A US Food and Drug Administration (FDA) advisory panel has rejected Pfizer’s bid to expand the use of its drug Talzenna (talazoparib) to treat metastatic prostate cancer. The panel’s decision was based on the results of a clinical trial that failed to show a significant improvement in overall survival for patients taking Talzenna compared to those receiving standard therapy.
Talzenna is a poly (ADP-ribose) polymerase (PARP) inhibitor that is currently approved for the treatment of breast cancer in patients with a specific genetic mutation. Pfizer had hoped to expand the label to include prostate cancer, but the FDA panel’s decision suggests that the company will need to provide additional data to support this use.

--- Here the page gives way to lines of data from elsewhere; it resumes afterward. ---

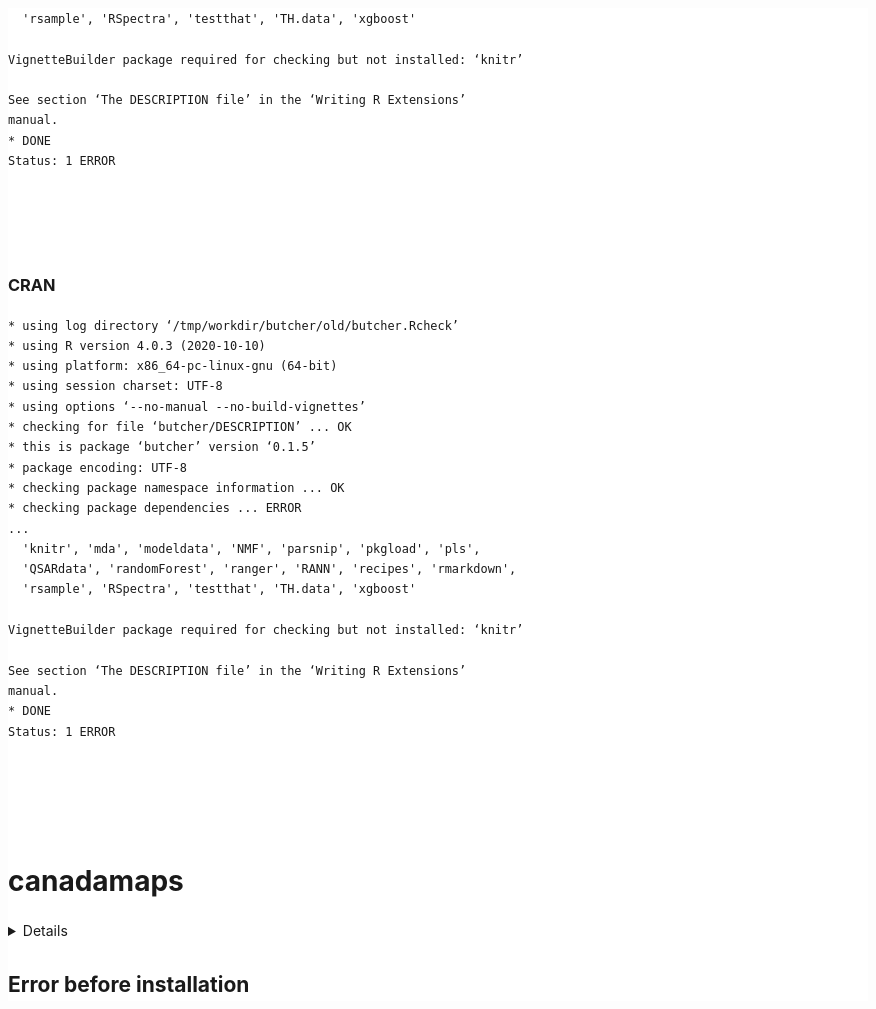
 ```
  'rsample', 'RSpectra', 'testthat', 'TH.data', 'xgboost'

VignetteBuilder package required for checking but not installed: ‘knitr’

See section ‘The DESCRIPTION file’ in the ‘Writing R Extensions’
manual.
* DONE
Status: 1 ERROR





```
### CRAN

```
* using log directory ‘/tmp/workdir/butcher/old/butcher.Rcheck’
* using R version 4.0.3 (2020-10-10)
* using platform: x86_64-pc-linux-gnu (64-bit)
* using session charset: UTF-8
* using options ‘--no-manual --no-build-vignettes’
* checking for file ‘butcher/DESCRIPTION’ ... OK
* this is package ‘butcher’ version ‘0.1.5’
* package encoding: UTF-8
* checking package namespace information ... OK
* checking package dependencies ... ERROR
...
  'knitr', 'mda', 'modeldata', 'NMF', 'parsnip', 'pkgload', 'pls',
  'QSARdata', 'randomForest', 'ranger', 'RANN', 'recipes', 'rmarkdown',
  'rsample', 'RSpectra', 'testthat', 'TH.data', 'xgboost'

VignetteBuilder package required for checking but not installed: ‘knitr’

See section ‘The DESCRIPTION file’ in the ‘Writing R Extensions’
manual.
* DONE
Status: 1 ERROR





```
# canadamaps

<details></details>

## Error before installation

The rejection comes as the use of artificial intelligence (AI) in clinical trials is gaining attention, particularly in the area of diversity. Clinical trials have traditionally been criticized for lacking diversity, with many studies enrolling predominantly white patients. AI has the potential to help improve diversity in clinical trials by identifying and recruiting patients from underrepresented groups.
In the case of the Talzenna trial, the lack of diversity in the patient population may have contributed to the panel’s decision. The trial enrolled mostly white patients, which may not accurately reflect the broader population of patients with prostate cancer. The use of AI could help to identify and recruit a more diverse group of patients for future trials, which could provide more accurate and representative results.
Despite the setback, Pfizer is likely to continue exploring the use of Talzenna in prostate cancer, potentially using AI to improve the diversity of future clinical trials. The company may also consider conducting additional studies to address the concerns raised by the FDA panel. The use of AI in clinical trials has the potential to revolutionize the way that new treatments are developed and tested, and it will be interesting to see how this technology is used in the development of future cancer therapies.
The FDA panel’s decision highlights the need for more diverse and representative clinical trials, and the potential role that AI can play in achieving this goal. As the use of AI in clinical trials continues to evolve, it is likely that we will see more diverse and representative patient populations, which could lead to more effective and targeted treatments for a range of diseases, including cancer.